Newsletter 9: January 1993

SLOTDEEP.EXE: MANUAL CORRELATION USING THE DISSIMILARITY MATRIX

Louis J. Maher

At the end of a paleoecological investigation, the results have to be correlated with other sites to see how the new information ties in with the old. The methods by which correlation is done are extremely varied depending on which part of the geologic column is involved and what materials were studied. Those working in Holocene sediments may not have extinctions or first occurrences to help them, but pollen and diatoms do occur in prodigious numbers, and Carbon-14 is abundant throughout.

The standard pollen zonation schemes of Europe and North America emphasize that the sequential changes in taxon composition in a single core are mirrored in other cores of the region. Before the middle of this century, zone boundaries in cores "dated" the sediment as surely as Carbon-14 does now. Pollen can still provide chronologies for material unsuited to carbon analysis.

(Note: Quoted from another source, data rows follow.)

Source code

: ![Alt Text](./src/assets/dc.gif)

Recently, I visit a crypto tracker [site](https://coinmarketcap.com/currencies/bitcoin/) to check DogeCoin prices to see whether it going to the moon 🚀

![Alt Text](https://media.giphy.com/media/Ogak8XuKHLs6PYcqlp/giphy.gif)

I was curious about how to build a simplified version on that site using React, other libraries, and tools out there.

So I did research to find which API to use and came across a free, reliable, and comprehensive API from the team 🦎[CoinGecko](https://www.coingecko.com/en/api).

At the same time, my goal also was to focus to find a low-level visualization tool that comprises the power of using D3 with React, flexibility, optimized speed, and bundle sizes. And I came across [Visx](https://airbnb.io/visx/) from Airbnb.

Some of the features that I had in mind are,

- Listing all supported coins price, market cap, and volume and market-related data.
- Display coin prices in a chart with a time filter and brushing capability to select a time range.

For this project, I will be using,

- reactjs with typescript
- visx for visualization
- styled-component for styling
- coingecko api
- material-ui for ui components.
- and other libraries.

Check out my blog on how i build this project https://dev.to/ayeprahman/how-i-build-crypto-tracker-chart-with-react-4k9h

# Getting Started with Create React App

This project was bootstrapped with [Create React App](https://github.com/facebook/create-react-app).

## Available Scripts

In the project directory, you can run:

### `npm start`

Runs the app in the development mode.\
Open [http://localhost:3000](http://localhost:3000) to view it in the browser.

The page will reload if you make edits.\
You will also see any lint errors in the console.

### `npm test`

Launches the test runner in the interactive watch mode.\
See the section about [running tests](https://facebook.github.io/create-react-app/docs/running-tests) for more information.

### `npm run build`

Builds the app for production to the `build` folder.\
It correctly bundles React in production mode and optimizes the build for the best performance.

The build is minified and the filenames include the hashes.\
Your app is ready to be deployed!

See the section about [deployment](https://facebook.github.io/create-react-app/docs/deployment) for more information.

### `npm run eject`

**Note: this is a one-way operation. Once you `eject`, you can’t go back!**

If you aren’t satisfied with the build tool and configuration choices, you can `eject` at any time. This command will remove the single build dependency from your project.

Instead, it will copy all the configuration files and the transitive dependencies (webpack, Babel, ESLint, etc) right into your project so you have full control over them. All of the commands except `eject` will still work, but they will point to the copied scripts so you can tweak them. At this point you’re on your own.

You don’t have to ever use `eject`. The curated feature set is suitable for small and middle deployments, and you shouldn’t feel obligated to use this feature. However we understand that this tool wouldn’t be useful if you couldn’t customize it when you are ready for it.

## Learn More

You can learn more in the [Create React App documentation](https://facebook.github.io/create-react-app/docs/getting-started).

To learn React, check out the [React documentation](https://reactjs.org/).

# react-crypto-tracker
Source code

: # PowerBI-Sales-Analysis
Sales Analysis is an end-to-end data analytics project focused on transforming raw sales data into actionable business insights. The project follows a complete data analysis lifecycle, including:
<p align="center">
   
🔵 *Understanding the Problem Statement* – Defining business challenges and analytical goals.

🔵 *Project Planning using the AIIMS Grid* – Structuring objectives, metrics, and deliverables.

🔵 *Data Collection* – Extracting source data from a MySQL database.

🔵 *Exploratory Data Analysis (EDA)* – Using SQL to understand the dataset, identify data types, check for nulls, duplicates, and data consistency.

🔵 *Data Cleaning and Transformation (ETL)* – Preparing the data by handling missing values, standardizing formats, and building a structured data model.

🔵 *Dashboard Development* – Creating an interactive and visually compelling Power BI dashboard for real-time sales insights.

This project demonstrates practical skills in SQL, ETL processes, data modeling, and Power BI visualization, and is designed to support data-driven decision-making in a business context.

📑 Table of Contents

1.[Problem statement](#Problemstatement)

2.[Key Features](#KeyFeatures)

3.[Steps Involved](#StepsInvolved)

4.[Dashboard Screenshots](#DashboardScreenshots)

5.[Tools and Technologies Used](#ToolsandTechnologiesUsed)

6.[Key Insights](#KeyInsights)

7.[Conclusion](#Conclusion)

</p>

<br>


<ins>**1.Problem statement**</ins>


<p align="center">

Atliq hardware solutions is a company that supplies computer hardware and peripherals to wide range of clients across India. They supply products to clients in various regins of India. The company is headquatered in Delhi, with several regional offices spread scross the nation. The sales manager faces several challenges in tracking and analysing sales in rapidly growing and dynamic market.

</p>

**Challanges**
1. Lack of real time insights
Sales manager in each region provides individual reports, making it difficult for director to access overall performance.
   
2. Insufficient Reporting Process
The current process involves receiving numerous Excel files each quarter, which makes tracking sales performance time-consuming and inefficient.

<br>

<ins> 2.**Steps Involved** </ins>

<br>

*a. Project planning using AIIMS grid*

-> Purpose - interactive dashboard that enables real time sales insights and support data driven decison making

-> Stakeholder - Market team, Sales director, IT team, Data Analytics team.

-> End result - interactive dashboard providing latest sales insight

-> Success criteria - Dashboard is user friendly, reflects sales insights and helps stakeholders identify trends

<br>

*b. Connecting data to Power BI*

Anyone can recognize a sequence of pollen zones when they are pointed out on a diagram, but almost no two workers will agree exactly where one zone ends and another begins. This shows up in terms like "transition zone", "sub-zone", and "telescoped zones" as well as "veteran researcher" and "neophyte". This sort of problem can be explored by numerical analysis with the computer. Where can a sequence be divided what will yield two adjacent parts that are most alike in themselves and most unalike between themselves? The zone boundaries are the datable entities, and this explains the efforts to define them.

I was first introduced to the idea of using numerical analysis to correlate two sites by "slotting them together" from the work of John Birks (1979) and Alan Gordon (1973, 1980). The ambiguous results I obtained with their FORTRAN program for sequence slotting, SLOTSEQ (Birks, 1979, Appendix 2), led me to develop SLOTSEE, a QuickBASIC program with graphics which shows the user the original diagrams, the slotted result, and a "map" of the dissimilarity matrix the computer algorithm uses to do the slotting. I needed to "see" the data to try to understand what the algorithm was doing, and why it sometimes produced strange results. It was through SLOTSEE that I first met (via e-mail!) Malcolm Clark, who told me how he was addressing the problem of "blocking" (slotting where long sequences from one core are inserted between long sequences of the other) and developing the H-matrix concept. As a result of that contact, I asked him to do two articles for the newsletter (Clark, 1992 & p. 5-10 - this issue) to discuss the problems and their solutions.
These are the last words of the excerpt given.